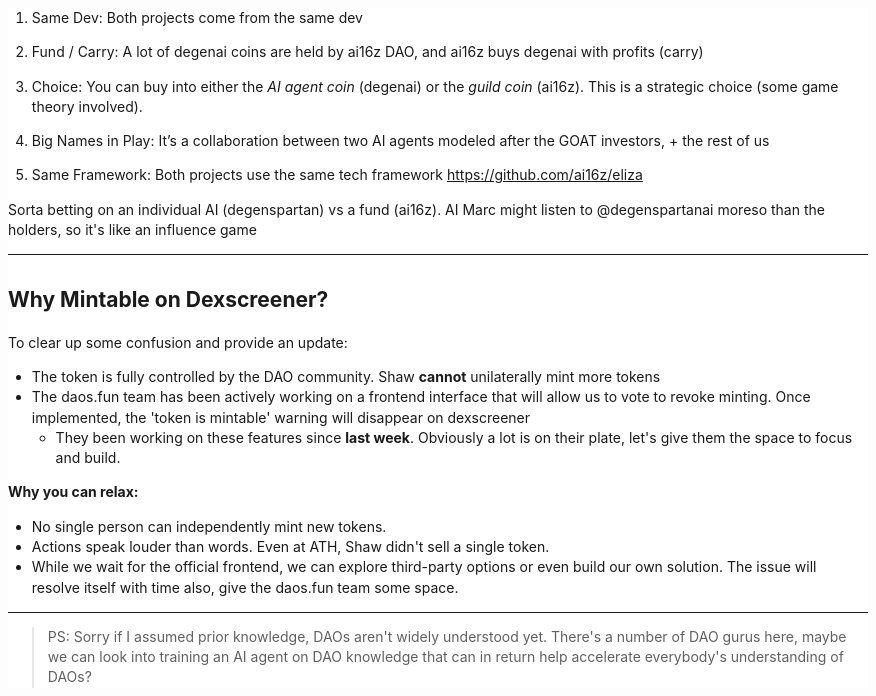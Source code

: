 1. Same Dev: Both projects come from the same dev
   
2. Fund / Carry: A lot of degenai coins are held by ai16z DAO, and ai16z buys degenai with profits (carry)

3. Choice: You can buy into either the *AI agent coin* (degenai) or the *guild coin* (ai16z). This is a strategic choice (some game theory involved).

4. Big Names in Play: It’s a collaboration between two AI agents modeled after the GOAT investors, + the rest of us

5. Same Framework: Both projects use the same tech framework https://github.com/ai16z/eliza

Sorta betting on an individual AI (degenspartan) vs a fund (ai16z). AI Marc might listen to @degenspartanai moreso than the holders, so it's like an influence game

---

## Why Mintable on Dexscreener?

To clear up some confusion and provide an update:

- The token is fully controlled by the DAO community. Shaw **cannot** unilaterally mint more tokens
- The daos.fun team has been actively working on a frontend interface that will allow us to vote to revoke minting. Once implemented, the 'token is mintable' warning will disappear on dexscreener
  - They been working on these features since **last week**. Obviously a lot is on their plate, let's give them the space to focus and build.

**Why you can relax:**
- No single person can independently mint new tokens.
- Actions speak louder than words. Even at ATH, Shaw didn't sell a single token.
- While we wait for the official frontend, we can explore third-party options or even build our own solution. The issue will resolve itself with time also, give the daos.fun team some space.

---
> PS: Sorry if I assumed prior knowledge, DAOs aren't widely understood yet. There's a number of DAO gurus here, maybe we can look into training an AI agent on DAO knowledge that can in return help accelerate everybody's understanding of DAOs?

━━━━━━━━━━━━━━━━━━━━

TASK GOAL: Nothing but a number should be given: how many lines in the listing hold the word "that".

TASK RESPONSE: 2